Mário Centeno e Carlos Costa
Mário Centeno e Carlos Costa
LUÍS BARRA

Quando Centeno estava no Governo, Costa chegou a revelar ter "muita curiosidade" em conhecer a auditoria à ação do Banco de Portugal na resolução do BES. Agora, Banco de Portugal recusa divulgar o documento

Centeno recusa divulgar relatório... que o Governo de Costa queria conhecer

Liliana Valente

Coordenadora de Política

"Nós, o governo, solicitámos ao BdP o envio da auditoria e o BdP não nos revelou a auditoria. Pergunta-me se eu tenho curiosidade? Claro que tenho curiosidade. Todos temos curiosidade, qualquer português tem curiosidade.” As palavras, ditas em resposta a Catarina Martins durante um debate quinzenal, são de António Costa, então com Mário Centeno como ministro das Finanças a seu lado. Agora, o mesmo Centeno - mas já enquanto governador do Banco de Portugal - acaba de recusar... divulgar esse mesmo relatório, relativo à atuação do Banco de Portugal no processo de resolução do BES.

A recusa chegou ao Bloco de Esquerda na manhã desta quarta-feira. De acordo com a carta a que o Expresso teve acesso e que é assinada pelo secretário-geral do Banco de Portugal, José Queiró, o documento não pode ser revelado porque se encontra "sujeito a dever de segredo". A violação dessa norma, prossegue a carta, implicaria uma violação do Código Penal. "Neste contexto, e não se encontrando verificada nenhuma das circunstâncias legalmente previstas que determinam o afastamento do referido dever legal de segredo, o Banco de Portugal encontra‐ se impedido de proceder ao envio", termina.

A carta chegou em resposta a um requerimento enviado pelo Bloco de Esquerda no final de julho, de forma a que fosse a nova administração do regulador da banca - já presidida por Mário Centeno - a decidir. Esse requerimento exigia a divulgação dos resultados da auditoria interna à atuação do próprio regulador na resolução do BES.

Como o Bloco recordava no texto, a auditoria nunca foi conhecida e o antigo governador, Carlos Costa, referia-se a ela como um "documento interno, para uso interno, pedido pelo governador", ou seja, pelo próprio. Por isso, argumentava o partido, e tendo em conta as declarações de Mário Centeno na sua audição para suceder a Carlos Costa - em que chegou a dizer que o governador não pode viver numa "torre de marfim" -, Centeno deveria manter a posição do Governo que integrou e revelar o documento.

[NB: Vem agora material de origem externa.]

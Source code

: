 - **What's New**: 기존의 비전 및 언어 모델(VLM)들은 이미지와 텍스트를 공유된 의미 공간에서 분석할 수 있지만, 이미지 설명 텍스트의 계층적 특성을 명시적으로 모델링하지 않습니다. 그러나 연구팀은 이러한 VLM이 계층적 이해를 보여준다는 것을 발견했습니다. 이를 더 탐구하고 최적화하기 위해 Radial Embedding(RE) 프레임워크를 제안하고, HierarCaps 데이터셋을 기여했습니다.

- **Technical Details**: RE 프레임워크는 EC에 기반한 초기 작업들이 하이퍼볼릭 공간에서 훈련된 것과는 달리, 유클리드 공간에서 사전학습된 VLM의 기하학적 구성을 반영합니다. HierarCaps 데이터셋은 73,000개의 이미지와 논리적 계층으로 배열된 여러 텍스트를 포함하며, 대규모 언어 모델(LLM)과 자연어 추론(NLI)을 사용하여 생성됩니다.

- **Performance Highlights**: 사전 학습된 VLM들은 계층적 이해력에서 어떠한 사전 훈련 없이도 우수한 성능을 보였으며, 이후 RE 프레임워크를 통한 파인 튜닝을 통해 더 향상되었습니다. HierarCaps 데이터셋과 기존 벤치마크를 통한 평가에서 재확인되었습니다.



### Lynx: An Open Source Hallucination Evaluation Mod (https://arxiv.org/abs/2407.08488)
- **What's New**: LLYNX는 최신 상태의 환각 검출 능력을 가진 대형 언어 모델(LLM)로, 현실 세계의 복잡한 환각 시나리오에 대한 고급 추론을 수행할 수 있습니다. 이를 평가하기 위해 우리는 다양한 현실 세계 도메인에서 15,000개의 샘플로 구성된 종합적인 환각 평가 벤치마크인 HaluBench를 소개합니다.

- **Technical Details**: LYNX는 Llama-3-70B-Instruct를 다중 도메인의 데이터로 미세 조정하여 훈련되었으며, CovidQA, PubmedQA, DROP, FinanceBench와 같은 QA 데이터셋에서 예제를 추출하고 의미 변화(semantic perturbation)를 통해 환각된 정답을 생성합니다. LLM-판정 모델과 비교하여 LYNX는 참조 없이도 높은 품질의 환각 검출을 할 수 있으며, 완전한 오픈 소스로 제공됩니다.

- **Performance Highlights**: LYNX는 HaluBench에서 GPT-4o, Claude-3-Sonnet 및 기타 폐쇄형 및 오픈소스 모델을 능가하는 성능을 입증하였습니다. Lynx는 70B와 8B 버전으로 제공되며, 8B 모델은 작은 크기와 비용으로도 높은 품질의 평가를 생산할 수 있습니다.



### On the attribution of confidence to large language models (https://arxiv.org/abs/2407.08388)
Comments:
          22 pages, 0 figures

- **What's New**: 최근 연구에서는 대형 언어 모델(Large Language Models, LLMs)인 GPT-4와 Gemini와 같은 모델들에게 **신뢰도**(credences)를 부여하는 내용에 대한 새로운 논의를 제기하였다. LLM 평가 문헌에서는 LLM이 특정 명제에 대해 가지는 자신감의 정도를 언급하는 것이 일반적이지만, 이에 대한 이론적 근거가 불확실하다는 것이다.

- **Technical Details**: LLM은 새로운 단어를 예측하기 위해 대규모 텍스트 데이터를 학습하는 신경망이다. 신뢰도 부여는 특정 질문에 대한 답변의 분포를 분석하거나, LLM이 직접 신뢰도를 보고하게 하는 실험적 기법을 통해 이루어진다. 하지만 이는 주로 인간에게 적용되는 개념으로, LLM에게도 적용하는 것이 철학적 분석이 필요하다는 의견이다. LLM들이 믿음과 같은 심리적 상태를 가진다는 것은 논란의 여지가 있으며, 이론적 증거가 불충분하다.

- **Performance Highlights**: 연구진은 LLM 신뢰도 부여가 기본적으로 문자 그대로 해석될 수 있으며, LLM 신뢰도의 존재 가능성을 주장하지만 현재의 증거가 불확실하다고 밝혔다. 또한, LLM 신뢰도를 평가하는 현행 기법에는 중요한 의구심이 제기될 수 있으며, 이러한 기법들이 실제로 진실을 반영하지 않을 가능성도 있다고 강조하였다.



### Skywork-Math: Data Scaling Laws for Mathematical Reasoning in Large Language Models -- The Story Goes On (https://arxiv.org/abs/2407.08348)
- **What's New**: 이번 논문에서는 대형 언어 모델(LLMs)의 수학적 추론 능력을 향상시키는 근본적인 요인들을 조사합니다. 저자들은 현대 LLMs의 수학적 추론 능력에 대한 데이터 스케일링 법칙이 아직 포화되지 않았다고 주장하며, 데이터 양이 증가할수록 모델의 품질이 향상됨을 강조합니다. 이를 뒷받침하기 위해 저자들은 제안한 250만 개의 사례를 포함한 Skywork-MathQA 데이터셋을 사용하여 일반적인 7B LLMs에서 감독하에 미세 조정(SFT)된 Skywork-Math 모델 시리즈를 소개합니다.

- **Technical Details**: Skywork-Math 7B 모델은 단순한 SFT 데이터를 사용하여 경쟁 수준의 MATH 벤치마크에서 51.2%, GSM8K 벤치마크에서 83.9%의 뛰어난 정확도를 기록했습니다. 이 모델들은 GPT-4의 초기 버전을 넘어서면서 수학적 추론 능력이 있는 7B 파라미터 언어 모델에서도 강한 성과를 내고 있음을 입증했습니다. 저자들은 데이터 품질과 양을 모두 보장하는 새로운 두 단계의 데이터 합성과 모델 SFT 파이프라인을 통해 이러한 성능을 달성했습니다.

A história desta auditoria interna já vai longa. Nos últimos anos, várias têm sido as tentativas para conhecer o relatório que ficou conhecido como "relatório Costa Pinto", nome do então presidente do Conselho de Auditoria do Banco de Portugal. O documento explosivo para a atuação do banco foi sempre pedido pela esquerda, incluindo pelo PS, nas várias comissões de inquérito (CPI) bancárias, nas CPI ao BES, mas também na CPI à recapitalização da Caixa Geral de Depósitos. Foi nesta última comissão de inquérito à CGD que João Costa Pinto chegou a ser ouvido e que defendeu que o tal relatório secreto é "útil para não se repetirem erros passados". Contudo, explicava que o documento era confidencial, protegido pelo sistema europeu de bancos centrais e que quem o deveria revelar era quem o tinha pedido, no caso, Carlos Costa, então governador do Banco de Portugal. Aliás, de acordo com informações dadas nas comissões de inquérito foi o então governador o único a aceder ao relatório.

Tendo em conta que a autoridade que decidiu a resolução bancária do BES foi o Banco de Portugal e dado que a resolução do BES foi experimental, os partidos têm tentado perceber como é que o próprio banco viu a sua atuação naquele caso, sem sucesso. Durante os anos em que foi pedida, só se ficou a conhecer as recomendações que o documento deixava, nunca as suas conclusões. Também ainda não foi desta, contudo, poderá estar a caminho nova comissão de inquérito ao universo Novo Banco (antigo BES). E é quase certo que este será um dos documentos pedidos.